* _EXTRACTED ENTRIES_
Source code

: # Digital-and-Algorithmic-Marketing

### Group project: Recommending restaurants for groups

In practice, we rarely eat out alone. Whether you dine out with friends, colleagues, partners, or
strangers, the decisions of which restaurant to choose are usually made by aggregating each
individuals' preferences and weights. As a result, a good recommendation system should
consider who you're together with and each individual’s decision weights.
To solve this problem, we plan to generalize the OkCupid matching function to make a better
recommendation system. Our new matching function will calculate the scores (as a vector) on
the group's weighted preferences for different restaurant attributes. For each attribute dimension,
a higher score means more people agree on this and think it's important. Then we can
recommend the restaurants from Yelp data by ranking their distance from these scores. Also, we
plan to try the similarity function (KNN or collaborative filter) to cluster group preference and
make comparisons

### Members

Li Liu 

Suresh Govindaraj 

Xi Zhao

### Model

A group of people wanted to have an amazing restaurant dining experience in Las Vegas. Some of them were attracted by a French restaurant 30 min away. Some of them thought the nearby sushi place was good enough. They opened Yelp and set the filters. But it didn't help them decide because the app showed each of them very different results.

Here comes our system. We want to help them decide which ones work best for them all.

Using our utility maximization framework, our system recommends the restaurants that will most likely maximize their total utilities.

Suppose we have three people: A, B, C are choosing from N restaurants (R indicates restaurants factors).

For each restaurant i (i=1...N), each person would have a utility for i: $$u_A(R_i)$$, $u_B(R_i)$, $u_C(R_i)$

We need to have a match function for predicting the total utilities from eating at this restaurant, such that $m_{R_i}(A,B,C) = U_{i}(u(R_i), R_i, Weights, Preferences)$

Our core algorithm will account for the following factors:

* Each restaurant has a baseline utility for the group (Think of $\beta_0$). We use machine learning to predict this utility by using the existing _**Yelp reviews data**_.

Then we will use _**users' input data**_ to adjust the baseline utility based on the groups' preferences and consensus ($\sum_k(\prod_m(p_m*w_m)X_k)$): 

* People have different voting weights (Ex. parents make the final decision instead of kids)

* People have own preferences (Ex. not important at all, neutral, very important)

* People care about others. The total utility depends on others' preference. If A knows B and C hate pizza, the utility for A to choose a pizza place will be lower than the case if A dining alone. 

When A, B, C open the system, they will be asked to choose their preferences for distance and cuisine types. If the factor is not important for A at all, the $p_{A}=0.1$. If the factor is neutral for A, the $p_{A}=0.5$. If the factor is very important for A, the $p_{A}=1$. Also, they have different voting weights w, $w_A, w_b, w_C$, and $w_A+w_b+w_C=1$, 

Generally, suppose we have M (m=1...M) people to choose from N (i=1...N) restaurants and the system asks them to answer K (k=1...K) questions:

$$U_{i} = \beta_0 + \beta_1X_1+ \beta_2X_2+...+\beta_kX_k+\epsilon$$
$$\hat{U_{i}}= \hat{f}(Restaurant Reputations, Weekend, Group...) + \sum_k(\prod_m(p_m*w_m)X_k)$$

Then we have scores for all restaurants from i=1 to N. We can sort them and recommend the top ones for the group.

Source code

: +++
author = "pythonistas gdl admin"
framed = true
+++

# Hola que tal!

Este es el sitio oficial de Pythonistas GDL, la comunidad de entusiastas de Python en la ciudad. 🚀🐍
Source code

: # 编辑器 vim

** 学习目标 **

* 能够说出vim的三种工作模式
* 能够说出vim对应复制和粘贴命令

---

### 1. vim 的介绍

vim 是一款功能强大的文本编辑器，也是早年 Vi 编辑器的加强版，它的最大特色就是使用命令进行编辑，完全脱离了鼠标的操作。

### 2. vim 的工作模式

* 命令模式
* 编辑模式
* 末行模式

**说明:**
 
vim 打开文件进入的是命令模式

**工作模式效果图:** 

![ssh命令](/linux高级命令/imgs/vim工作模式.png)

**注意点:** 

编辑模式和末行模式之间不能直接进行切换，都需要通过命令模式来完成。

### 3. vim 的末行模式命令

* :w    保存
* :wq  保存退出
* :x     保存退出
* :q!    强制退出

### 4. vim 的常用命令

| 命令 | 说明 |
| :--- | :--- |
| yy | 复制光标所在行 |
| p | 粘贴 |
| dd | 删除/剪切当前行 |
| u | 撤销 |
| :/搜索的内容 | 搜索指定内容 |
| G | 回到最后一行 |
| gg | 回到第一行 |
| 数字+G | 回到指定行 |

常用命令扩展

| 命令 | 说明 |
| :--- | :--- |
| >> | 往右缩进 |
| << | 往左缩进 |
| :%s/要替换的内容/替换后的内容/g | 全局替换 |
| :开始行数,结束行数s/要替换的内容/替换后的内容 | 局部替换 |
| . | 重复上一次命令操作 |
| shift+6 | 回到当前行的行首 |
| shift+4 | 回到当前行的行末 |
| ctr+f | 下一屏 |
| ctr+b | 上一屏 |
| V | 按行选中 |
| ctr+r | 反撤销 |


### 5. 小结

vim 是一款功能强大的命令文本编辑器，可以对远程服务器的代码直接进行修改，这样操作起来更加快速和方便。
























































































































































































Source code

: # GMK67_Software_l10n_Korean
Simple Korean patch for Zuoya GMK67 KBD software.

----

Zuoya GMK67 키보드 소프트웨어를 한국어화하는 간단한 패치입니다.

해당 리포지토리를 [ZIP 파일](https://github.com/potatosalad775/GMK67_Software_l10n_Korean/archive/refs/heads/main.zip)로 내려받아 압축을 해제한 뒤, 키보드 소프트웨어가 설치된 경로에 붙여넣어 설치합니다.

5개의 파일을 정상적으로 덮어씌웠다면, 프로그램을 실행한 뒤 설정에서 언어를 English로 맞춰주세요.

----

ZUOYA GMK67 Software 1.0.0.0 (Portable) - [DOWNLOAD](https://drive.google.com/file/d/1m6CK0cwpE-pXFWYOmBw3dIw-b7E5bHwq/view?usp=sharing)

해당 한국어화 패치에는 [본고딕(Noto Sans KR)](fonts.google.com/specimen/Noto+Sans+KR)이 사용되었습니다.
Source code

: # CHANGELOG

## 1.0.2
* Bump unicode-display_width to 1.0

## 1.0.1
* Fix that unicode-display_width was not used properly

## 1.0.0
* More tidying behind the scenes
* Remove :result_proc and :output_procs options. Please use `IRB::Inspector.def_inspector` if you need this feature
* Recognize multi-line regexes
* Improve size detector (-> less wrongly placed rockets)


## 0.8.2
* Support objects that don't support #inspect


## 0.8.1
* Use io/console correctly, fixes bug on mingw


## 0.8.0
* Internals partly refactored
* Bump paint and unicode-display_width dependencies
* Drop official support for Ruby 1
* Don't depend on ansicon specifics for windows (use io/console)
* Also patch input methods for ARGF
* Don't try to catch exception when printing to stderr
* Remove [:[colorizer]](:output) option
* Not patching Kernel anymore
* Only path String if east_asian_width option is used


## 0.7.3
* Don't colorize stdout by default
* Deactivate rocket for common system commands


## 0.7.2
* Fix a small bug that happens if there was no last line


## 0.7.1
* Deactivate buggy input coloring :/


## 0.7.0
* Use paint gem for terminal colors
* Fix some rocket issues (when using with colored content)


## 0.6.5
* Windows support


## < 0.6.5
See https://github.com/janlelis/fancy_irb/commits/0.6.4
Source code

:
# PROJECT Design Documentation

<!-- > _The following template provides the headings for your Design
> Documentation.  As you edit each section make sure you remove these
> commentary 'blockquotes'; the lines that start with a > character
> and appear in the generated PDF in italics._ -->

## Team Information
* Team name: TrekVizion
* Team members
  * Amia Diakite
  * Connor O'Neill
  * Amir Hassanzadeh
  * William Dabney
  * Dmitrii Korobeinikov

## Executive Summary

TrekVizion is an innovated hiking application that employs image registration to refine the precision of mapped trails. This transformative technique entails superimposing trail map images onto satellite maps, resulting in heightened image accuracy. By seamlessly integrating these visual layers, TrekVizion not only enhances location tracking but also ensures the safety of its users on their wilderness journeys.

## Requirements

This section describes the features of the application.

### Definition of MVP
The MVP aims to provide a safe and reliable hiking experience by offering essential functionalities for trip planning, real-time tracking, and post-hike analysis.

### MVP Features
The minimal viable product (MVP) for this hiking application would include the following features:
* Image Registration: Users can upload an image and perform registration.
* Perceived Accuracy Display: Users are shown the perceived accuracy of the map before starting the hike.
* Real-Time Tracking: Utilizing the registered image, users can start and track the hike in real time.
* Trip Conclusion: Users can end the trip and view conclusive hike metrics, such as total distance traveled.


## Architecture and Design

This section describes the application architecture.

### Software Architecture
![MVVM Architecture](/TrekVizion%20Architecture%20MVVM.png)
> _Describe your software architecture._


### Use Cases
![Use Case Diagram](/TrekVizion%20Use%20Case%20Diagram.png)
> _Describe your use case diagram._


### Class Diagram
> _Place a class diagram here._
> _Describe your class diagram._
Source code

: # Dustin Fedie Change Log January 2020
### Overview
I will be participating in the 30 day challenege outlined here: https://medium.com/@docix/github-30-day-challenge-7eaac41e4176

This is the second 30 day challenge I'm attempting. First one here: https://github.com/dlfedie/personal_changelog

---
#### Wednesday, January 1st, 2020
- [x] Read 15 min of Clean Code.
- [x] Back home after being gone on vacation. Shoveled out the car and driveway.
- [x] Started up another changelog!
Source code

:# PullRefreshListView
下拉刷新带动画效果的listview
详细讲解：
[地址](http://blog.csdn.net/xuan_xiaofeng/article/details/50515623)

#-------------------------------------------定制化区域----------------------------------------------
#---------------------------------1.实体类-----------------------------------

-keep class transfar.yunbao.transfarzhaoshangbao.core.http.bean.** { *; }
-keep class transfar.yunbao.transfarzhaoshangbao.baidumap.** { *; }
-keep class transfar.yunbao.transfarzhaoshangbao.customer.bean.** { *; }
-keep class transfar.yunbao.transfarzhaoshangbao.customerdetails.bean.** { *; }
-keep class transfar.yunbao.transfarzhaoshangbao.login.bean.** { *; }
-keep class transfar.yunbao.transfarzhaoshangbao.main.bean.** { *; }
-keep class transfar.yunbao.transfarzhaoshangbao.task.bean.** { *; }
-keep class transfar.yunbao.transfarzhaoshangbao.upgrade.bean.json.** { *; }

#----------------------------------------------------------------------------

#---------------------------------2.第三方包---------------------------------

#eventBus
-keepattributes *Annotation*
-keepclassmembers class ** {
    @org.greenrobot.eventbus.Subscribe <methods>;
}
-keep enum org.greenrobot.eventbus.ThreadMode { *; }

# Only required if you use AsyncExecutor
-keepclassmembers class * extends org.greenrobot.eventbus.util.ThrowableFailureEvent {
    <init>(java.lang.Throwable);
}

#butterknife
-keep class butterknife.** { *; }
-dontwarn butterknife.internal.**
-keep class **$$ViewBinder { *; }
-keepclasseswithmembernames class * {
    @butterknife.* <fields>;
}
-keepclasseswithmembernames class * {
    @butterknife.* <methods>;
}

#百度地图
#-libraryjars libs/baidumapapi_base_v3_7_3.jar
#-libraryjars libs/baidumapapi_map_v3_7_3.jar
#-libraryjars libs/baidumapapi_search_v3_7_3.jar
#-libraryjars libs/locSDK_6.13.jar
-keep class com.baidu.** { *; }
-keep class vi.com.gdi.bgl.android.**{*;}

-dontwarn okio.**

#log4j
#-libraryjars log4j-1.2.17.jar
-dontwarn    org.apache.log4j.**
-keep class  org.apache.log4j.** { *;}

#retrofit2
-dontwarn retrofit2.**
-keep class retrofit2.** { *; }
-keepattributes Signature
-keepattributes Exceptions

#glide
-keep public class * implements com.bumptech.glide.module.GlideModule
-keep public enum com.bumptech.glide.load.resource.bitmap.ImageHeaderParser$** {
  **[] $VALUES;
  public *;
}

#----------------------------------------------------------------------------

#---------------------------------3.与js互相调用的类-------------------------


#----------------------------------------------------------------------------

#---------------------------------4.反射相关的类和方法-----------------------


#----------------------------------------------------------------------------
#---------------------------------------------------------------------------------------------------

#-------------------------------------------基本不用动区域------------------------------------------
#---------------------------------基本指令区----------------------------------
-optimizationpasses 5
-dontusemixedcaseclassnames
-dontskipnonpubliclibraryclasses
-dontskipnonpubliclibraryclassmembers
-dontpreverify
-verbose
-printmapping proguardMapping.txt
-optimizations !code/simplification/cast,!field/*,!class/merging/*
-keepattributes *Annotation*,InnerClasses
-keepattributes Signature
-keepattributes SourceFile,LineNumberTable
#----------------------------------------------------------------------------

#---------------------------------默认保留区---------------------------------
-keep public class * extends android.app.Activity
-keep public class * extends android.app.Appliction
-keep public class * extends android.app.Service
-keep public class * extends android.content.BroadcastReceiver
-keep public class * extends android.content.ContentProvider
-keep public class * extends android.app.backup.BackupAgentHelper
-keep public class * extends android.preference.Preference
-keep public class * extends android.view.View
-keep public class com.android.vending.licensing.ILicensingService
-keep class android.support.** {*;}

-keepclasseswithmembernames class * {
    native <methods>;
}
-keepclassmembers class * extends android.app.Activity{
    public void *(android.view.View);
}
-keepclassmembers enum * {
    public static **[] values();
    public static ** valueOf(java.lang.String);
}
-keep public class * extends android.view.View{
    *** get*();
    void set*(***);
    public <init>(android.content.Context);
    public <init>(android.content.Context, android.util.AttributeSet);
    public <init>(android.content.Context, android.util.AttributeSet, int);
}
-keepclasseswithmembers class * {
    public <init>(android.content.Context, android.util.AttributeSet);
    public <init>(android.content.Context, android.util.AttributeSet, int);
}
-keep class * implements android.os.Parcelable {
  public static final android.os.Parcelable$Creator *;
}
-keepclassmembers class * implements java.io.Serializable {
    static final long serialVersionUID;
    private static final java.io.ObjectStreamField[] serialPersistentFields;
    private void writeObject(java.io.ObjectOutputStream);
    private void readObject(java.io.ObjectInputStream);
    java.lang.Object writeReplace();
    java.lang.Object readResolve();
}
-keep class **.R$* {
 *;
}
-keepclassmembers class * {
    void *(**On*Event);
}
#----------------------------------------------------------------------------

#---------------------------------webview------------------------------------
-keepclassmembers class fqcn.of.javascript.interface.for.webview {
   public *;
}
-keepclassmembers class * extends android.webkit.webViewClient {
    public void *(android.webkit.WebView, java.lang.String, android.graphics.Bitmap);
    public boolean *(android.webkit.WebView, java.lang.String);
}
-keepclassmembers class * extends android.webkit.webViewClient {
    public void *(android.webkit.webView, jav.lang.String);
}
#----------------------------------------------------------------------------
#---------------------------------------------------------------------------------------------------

* _EXERCISE DIRECTIONS_
The line containing "public boolean *(android.webkit.WebView, java.lang.String);" and all lines after it, through the last line of the data, should be retyped exactly.

* _SOLUTION TO THIS EXERCISE_
    public boolean *(android.webkit.WebView, java.lang.String);
}
-keepclassmembers class * extends android.webkit.webViewClient {
    public void *(android.webkit.webView, jav.lang.String);
}
#----------------------------------------------------------------------------
#---------------------------------------------------------------------------------------------------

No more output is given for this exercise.